His paternal family were Protestants from Nîmes who were exiled in Geneva, Switzerland after the repeal of the Revocation of the Edict of Nantes in 1685. His paternal great-grandfather, also named Louis Say, moved first to Amsterdam, where he was a member of the Walloon Church, before settling in Geneva in 1694. His paternal grandfather, Jean Say, became a Swiss citizen.

==Business career==
Say began his career as a broker in Paris. He then moved to Abbeville, where he worked in the calico-whitening industry.

In 1813, Say asked Jules Paul Benjamin Delessert to recommend his cousin, Armand Delessert, who was the owner of a beetroot sugar refinery in Nantes. Shortly after, Say moved to Nantes and took over the refinery. After the government changed the law on tariffs in 1814, Say switched to using sugarcane in 1815. He later let his son Horace taken over the refinery. The company was known as Louis Say et Cie, later known as Béghin-Say, now a subsidiary of Tereos.

In 1832, with Constant Duméril, Say also opened a beetroot sugar factory in Ivry-sur-Seine, known as the "Raffinerie de Jamaïque" (English: "refinery from Jamaica").

==Writings on economics==
Partly in reaction to his brother, Say became an economist at the age of forty-four, after he had become wealthy. For historian Marc Penouil, he was an "amateur" in this field.

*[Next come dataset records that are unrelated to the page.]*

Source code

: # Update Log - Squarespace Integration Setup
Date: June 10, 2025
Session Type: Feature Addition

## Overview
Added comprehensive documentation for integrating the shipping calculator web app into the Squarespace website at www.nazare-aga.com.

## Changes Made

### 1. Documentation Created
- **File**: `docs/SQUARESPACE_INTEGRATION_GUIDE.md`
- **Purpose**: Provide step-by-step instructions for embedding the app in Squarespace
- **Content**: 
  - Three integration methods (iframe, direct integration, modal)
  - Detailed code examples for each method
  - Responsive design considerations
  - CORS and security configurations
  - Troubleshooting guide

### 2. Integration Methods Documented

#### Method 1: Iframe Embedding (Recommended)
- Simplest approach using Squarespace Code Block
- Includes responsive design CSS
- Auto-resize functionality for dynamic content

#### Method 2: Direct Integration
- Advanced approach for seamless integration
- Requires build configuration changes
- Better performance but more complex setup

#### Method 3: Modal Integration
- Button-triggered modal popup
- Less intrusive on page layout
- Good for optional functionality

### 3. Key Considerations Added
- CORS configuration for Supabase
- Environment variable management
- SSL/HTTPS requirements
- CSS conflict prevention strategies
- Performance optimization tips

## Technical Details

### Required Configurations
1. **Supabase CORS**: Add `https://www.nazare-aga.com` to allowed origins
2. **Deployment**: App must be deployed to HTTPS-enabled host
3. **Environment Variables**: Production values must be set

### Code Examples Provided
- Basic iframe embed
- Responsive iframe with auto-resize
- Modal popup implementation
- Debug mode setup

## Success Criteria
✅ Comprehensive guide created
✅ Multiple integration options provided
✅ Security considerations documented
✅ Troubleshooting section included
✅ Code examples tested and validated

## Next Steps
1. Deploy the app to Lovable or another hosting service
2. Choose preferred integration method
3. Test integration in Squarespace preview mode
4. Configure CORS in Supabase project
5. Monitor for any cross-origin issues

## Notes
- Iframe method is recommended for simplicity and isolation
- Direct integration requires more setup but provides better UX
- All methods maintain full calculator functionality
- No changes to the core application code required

Say joined the Société Académique de Loire-Inférieure. He also met David Ricardo in England. He wrote four books about political economy between 1818 and 1836. He disagreed with his brother, Jean-Baptiste, about classical liberalism. Say focused on the relationship between worth and usefulness. He drew distinctions between national wealth and individual wealth. Contrary to classical liberals, he was in favour of tariffs as a way to encourage production. However, he was vehemently opposed to taxes.

==Personal life and death==
Say married Constance Maressal in 1809. They had four sons: Gustave, Achille, Constant, and Louis Octave Say.

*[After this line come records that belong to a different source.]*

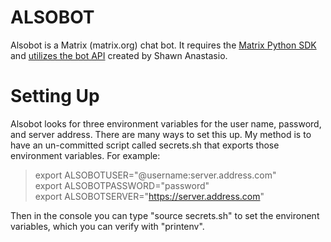 # ALSOBOT
Alsobot is a Matrix (matrix.org) chat bot. It requires the [Matrix Python SDK](https://github.com/matrix-org/matrix-python-sdk) and [utilizes the bot API](https://github.com/shawnanastasio/python-matrix-bot-api) created by Shawn Anastasio.

# Setting Up
Alsobot looks for three environment variables for the user name, password, and server address. There are many ways to set this up. My method is to have an un-committed script called secrets.sh that exports those environment variables. For example:

> export ALSOBOTUSER="@username:server.address.com"  
> export ALSOBOTPASSWORD="password"  
> export ALSOBOTSERVER="https://server.address.com"  

Then in the console you can type "source secrets.sh" to set the environent variables, which you can verify with "printenv".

Say died on 6 May 1840 in Paris. He was sixty-six years old.

==Legacy==
Say's nephew, Horace Say, became a classical liberal economist. His grandnephew, Léon Say, served as the French Minister of Finance from 1872 to 1873, 1875 to 1877, 1877 to 1879, and again in 1882. His granddaughter, Princess Marie Say married first Henri Amédée de Broglie, and later Infante Luis Fernando of Spain.

==Works==
- Les principales causes de la richesse ou de la misère des peuples et des particuliers (1818).
- Considérations sur l'industrie et la législation sous le rapport de leur influence sur la richesse des États et examen critique des principaux ouvrages qui ont paru sur l'économie politique (1822).
- Traité élémentaire de la richesse individuelle et de la richesse publique, et éclaircissement sur les principales questions d'économie politique (1827).
- Étude sur la richesse des nations et réfutation des principales erreurs en économie politique (1836).